Offensichtlicher als in der Wilhelmstraße kann ein Beherbergungsbetrieb kaum sein: Die Apartments sind durchnummeriert und schon von außen an den einheitlichen Gardinen zu erkennen. Den Gästen werden Bettwäsche und Handtücher gestellt, und in der Behrenstraße gibt es eine Rezeption. Über 250 der 933 Wohnungen werden inzwischen von der „B.Ä.R. Grundstücksgesellschaft“ an Touristen vermietet. Die Mieter klagen seit Jahren über Gäste, die sich daneben benehmen, nachts lärmen und in den Treppenhäusern und Aufzügen Müll hinterlassen. Das Bezirksamt wollte deshalb der Eigentümerin die Vermietung an Touristen verbieten.

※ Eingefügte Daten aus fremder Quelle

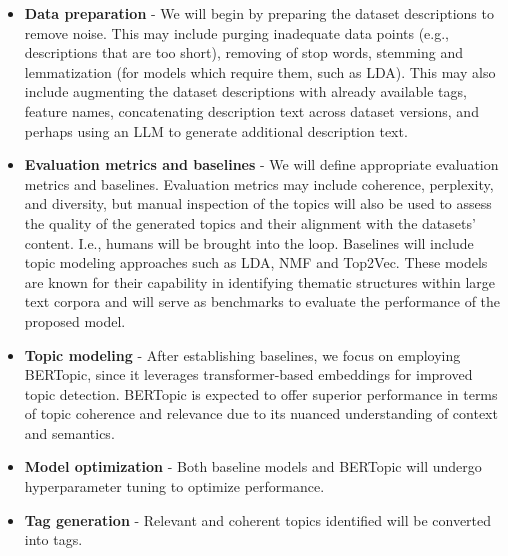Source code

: \documentclass{article}
\begin{document}
\begin{itemize}
    \item \textbf{Data preparation} - We will begin by preparing the dataset descriptions to remove noise. This may include purging inadequate data points (e.g., descriptions that are too short), removing of stop words, stemming and lemmatization (for models which require them, such as LDA). This may also include augmenting the dataset descriptions with already available tags, feature names, concatenating description text across dataset versions, and perhaps using an LLM to generate additional description text.

    \item \textbf{Evaluation metrics and baselines} - We will define appropriate evaluation metrics and baselines. Evaluation metrics may include coherence, perplexity, and diversity, but manual inspection of the topics will also be used to assess the quality of the generated topics and their alignment with the datasets' content. I.e., humans will be brought into the loop. Baselines will include topic modeling approaches such as LDA, NMF and Top2Vec. These models are known for their capability in identifying thematic structures within large text corpora and will serve as benchmarks to evaluate the performance of the proposed model.

    \item \textbf{Topic modeling} - After establishing baselines, we focus on employing BERTopic, since it leverages transformer-based embeddings for improved topic detection. BERTopic is expected to offer superior performance in terms of topic coherence and relevance due to its nuanced understanding of context and semantics.

    \item \textbf{Model optimization} - Both baseline models and BERTopic will undergo hyperparameter tuning to optimize performance.

    \item \textbf{Tag generation} - Relevant and coherent topics identified will be converted into tags.
\end{itemize}
\end{document}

Gemäß der 2010 neugefassten Berliner Betriebsverordnung sei in der Wilhelmstraße 85 von einer Beherbergungsstätte auszugehen. Mithin gäbe es eine nicht genehmigte Nutzungsänderung, weil nach dem Bebauungsplan für dieses Grundstück nur eine Wohnnutzung zulässig sei.
Nach Ansicht des Gerichts sei die Nutzung aber immer noch als Wohnen und noch nicht als Beherbergung einzuschätzen und könne deshalb nicht mit den Mitteln des Baurechts untersagt werden. Das Gericht folgte der Darstellung der Firma B.Ä.R., dass die fraglichen Wohnungen durchschnittlich für drei bis acht Monate vermietet werden und es nur eingeschränkt hoteltypische Dienstleistungen gebe. Es bestehe die Möglichkeit der eigenständigen Haushaltsführung und der unabhängigen Gestaltung des häuslichen Wirkungskreises. Daher „wohnten“ die Nutzer in den Apartments und würden nicht von einem Unternehmen „beherbergt“, so das Verwaltungsgericht.
Insbesondere die angeblich mehrmonatigen Vertragslaufzeiten stehen in vollkommenem Widerspruch zu den Erfahrungen der Mieter, die im Haus Woche für Woche neue Leute vor Augen haben. Der Bezirk bekam in dem Eilverfahren keine Gelegenheit, der Darstellung der Eigentümerin zu widersprechen. Dennoch verzichtet er darauf, gegen das Urteil Beschwerde beim Oberverwaltungsgericht einzulegen. Man forderte stattdessen den Senat auf, die Möglichkeit eines generellen Zweckentfremdungsverbots zu prüfen.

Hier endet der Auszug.